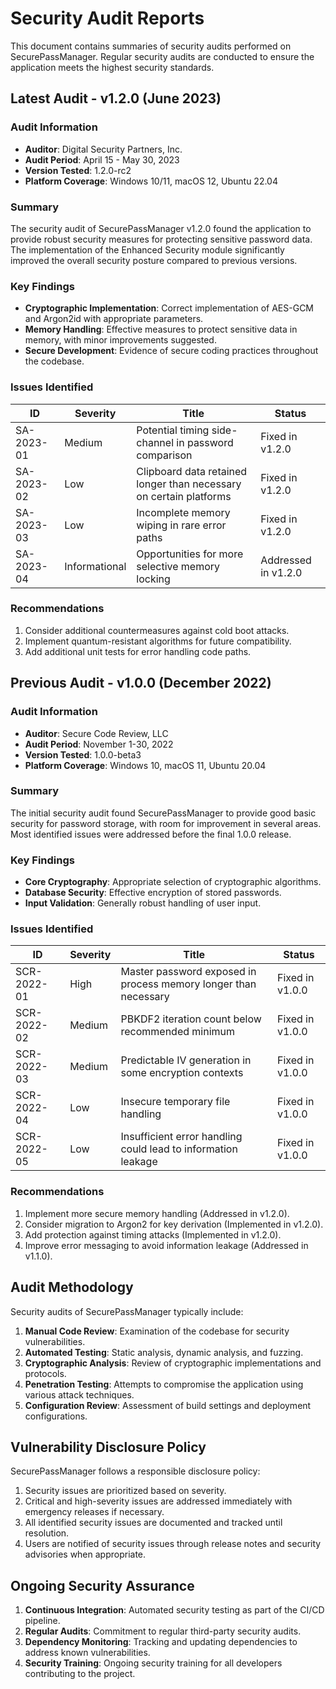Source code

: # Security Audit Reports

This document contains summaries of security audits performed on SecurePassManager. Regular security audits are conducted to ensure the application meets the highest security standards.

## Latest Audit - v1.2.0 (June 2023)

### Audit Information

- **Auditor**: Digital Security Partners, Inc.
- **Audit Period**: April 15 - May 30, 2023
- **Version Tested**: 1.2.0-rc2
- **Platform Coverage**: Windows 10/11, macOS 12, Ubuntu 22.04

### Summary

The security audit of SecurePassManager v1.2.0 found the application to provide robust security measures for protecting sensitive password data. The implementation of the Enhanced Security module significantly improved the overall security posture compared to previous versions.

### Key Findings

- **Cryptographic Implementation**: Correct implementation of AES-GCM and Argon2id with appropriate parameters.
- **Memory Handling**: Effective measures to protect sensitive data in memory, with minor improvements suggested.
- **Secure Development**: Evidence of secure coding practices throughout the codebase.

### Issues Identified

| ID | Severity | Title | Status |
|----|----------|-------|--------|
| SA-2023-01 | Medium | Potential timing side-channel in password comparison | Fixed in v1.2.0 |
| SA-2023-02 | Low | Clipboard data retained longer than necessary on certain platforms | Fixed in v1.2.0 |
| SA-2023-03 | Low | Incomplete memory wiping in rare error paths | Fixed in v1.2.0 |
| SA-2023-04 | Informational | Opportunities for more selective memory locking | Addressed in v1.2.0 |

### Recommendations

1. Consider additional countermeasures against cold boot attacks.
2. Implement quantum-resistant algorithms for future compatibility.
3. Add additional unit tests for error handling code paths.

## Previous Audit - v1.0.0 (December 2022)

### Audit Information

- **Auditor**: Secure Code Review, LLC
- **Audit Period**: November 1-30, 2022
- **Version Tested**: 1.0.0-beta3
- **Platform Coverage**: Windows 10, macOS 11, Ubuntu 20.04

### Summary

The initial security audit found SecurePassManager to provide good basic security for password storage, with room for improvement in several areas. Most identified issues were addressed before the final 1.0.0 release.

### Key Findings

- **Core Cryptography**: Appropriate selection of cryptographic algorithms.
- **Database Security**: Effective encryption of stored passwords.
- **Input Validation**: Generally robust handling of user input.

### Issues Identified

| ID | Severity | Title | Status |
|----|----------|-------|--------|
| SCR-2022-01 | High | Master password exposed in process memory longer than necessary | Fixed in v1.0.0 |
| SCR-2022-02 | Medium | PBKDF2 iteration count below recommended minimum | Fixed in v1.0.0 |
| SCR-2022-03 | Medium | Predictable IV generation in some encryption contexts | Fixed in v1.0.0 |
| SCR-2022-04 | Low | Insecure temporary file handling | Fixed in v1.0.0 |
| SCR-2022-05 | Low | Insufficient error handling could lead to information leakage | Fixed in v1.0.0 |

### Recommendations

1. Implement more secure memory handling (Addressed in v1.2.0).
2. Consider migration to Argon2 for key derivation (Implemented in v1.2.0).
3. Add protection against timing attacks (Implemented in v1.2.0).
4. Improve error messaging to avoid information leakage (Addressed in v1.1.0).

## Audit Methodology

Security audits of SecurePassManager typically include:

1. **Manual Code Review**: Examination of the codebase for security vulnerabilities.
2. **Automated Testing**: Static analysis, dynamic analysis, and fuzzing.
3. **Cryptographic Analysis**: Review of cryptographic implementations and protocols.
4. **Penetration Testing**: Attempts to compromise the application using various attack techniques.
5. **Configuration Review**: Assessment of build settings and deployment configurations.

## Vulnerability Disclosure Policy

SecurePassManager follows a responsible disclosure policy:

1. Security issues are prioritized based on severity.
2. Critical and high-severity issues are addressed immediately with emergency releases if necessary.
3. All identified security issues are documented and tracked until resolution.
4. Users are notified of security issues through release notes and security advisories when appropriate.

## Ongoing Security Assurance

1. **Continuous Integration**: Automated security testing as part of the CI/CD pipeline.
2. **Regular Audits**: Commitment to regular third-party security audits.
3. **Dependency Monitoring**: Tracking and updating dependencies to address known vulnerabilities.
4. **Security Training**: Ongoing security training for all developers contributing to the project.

============

## TASK GOAL
Reproduce the material word for word, but without its images.

## RESPONSE
Source code

: # Security Audit Reports

This document contains summaries of security audits performed on SecurePassManager. Regular security audits are conducted to ensure the application meets the highest security standards.

## Latest Audit - v1.2.0 (June 2023)

### Audit Information

- **Auditor**: Digital Security Partners, Inc.
- **Audit Period**: April 15 - May 30, 2023
- **Version Tested**: 1.2.0-rc2
- **Platform Coverage**: Windows 10/11, macOS 12, Ubuntu 22.04

### Summary

The security audit of SecurePassManager v1.2.0 found the application to provide robust security measures for protecting sensitive password data. The implementation of the Enhanced Security module significantly improved the overall security posture compared to previous versions.

### Key Findings

- **Cryptographic Implementation**: Correct implementation of AES-GCM and Argon2id with appropriate parameters.
- **Memory Handling**: Effective measures to protect sensitive data in memory, with minor improvements suggested.
- **Secure Development**: Evidence of secure coding practices throughout the codebase.

### Issues Identified

| ID | Severity | Title | Status |
|----|----------|-------|--------|
| SA-2023-01 | Medium | Potential timing side-channel in password comparison | Fixed in v1.2.0 |
| SA-2023-02 | Low | Clipboard data retained longer than necessary on certain platforms | Fixed in v1.2.0 |
| SA-2023-03 | Low | Incomplete memory wiping in rare error paths | Fixed in v1.2.0 |
| SA-2023-04 | Informational | Opportunities for more selective memory locking | Addressed in v1.2.0 |

### Recommendations

1. Consider additional countermeasures against cold boot attacks.
2. Implement quantum-resistant algorithms for future compatibility.
3. Add additional unit tests for error handling code paths.

## Previous Audit - v1.0.0 (December 2022)

### Audit Information

- **Auditor**: Secure Code Review, LLC
- **Audit Period**: November 1-30, 2022
- **Version Tested**: 1.0.0-beta3
- **Platform Coverage**: Windows 10, macOS 11, Ubuntu 20.04

### Summary

The initial security audit found SecurePassManager to provide good basic security for password storage, with room for improvement in several areas. Most identified issues were addressed before the final 1.0.0 release.

### Key Findings

- **Core Cryptography**: Appropriate selection of cryptographic algorithms.
- **Database Security**: Effective encryption of stored passwords.
- **Input Validation**: Generally robust handling of user input.

### Issues Identified

| ID | Severity | Title | Status |
|----|----------|-------|--------|
| SCR-2022-01 | High | Master password exposed in process memory longer than necessary | Fixed in v1.0.0 |
| SCR-2022-02 | Medium | PBKDF2 iteration count below recommended minimum | Fixed in v1.0.0 |
| SCR-2022-03 | Medium | Predictable IV generation in some encryption contexts | Fixed in v1.0.0 |
| SCR-2022-04 | Low | Insecure temporary file handling | Fixed in v1.0.0 |
| SCR-2022-05 | Low | Insufficient error handling could lead to information leakage | Fixed in v1.0.0 |

### Recommendations

1. Implement more secure memory handling (Addressed in v1.2.0).
2. Consider migration to Argon2 for key derivation (Implemented in v1.2.0).
3. Add protection against timing attacks (Implemented in v1.2.0).
4. Improve error messaging to avoid information leakage (Addressed in v1.1.0).

## Audit Methodology

Security audits of SecurePassManager typically include:

1. **Manual Code Review**: Examination of the codebase for security vulnerabilities.
2. **Automated Testing**: Static analysis, dynamic analysis, and fuzzing.
3. **Cryptographic Analysis**: Review of cryptographic implementations and protocols.
4. **Penetration Testing**: Attempts to compromise the application using various attack techniques.
5. **Configuration Review**: Assessment of build settings and deployment configurations.

## Vulnerability Disclosure Policy

SecurePassManager follows a responsible disclosure policy:

1. Security issues are prioritized based on severity.
2. Critical and high-severity issues are addressed immediately with emergency releases if necessary.
3. All identified security issues are documented and tracked until resolution.
4. Users are notified of security issues through release notes and security advisories when appropriate.

## Ongoing Security Assurance

1. **Continuous Integration**: Automated security testing as part of the CI/CD pipeline.
2. **Regular Audits**: Commitment to regular third-party security audits.
3. **Dependency Monitoring**: Tracking and updating dependencies to address known vulnerabilities.
4. **Security Training**: Ongoing security training for all developers contributing to the project.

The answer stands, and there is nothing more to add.